Work out how many lines of the listing hold the string "clouds", then answer with that number and nothing else.

Content starts

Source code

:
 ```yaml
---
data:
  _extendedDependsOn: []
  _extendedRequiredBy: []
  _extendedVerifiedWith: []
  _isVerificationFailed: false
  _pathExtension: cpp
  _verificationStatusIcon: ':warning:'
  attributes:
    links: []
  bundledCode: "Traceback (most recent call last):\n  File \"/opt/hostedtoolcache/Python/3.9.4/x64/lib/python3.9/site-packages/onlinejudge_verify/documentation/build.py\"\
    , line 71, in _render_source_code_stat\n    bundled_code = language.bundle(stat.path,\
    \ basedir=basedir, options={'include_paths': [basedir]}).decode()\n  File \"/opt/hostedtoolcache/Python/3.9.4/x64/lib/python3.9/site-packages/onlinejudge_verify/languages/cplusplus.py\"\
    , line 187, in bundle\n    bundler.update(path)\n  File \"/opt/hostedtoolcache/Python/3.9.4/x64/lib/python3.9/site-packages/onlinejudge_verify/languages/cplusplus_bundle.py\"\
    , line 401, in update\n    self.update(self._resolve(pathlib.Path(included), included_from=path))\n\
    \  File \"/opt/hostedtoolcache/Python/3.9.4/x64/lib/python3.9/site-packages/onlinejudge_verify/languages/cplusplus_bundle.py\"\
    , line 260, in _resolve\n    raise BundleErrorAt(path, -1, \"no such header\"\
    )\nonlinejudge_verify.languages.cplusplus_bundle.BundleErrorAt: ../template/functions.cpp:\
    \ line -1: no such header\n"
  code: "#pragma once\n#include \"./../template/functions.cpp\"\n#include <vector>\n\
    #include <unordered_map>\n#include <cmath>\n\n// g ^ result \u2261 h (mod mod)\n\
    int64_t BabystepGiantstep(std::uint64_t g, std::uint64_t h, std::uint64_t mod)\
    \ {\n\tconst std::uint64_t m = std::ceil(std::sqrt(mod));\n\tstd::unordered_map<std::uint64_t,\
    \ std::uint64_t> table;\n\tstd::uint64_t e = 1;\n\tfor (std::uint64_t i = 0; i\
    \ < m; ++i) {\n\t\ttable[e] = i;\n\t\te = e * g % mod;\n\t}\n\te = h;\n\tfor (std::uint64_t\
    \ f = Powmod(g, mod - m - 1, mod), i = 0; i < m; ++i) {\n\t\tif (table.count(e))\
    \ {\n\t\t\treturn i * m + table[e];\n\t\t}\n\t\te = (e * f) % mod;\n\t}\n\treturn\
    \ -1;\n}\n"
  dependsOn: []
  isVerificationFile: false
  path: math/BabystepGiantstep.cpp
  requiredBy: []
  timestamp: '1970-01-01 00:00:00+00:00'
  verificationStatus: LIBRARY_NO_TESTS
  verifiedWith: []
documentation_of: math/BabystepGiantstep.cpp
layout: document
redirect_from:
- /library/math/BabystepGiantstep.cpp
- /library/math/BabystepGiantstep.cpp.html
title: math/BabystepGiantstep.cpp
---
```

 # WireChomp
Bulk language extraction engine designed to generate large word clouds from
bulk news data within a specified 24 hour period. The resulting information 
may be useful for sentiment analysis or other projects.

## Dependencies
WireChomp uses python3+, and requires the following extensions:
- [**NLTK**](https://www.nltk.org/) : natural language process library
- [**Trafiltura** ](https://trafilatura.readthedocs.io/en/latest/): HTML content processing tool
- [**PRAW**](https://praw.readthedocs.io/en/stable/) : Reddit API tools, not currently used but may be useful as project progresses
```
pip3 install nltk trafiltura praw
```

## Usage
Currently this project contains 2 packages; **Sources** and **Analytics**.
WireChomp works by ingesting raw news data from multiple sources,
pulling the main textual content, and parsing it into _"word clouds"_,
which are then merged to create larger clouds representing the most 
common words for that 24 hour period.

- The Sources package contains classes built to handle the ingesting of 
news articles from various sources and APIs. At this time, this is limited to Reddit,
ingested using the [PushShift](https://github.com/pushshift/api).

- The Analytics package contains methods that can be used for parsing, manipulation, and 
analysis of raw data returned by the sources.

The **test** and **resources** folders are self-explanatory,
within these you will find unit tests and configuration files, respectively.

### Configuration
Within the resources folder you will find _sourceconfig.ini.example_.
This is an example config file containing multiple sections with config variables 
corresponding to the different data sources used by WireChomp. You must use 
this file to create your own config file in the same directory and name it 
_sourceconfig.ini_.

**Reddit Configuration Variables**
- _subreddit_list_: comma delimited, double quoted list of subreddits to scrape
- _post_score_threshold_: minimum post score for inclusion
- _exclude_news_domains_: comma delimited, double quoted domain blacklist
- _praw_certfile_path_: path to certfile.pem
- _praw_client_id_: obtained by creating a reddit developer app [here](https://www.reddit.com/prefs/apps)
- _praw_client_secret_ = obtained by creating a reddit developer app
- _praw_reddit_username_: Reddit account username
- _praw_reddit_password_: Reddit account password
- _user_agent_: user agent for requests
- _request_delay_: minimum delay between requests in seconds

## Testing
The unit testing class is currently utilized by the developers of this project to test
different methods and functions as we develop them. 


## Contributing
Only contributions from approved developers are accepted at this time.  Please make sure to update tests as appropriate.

Content ends

#### Solution to the exercise:
3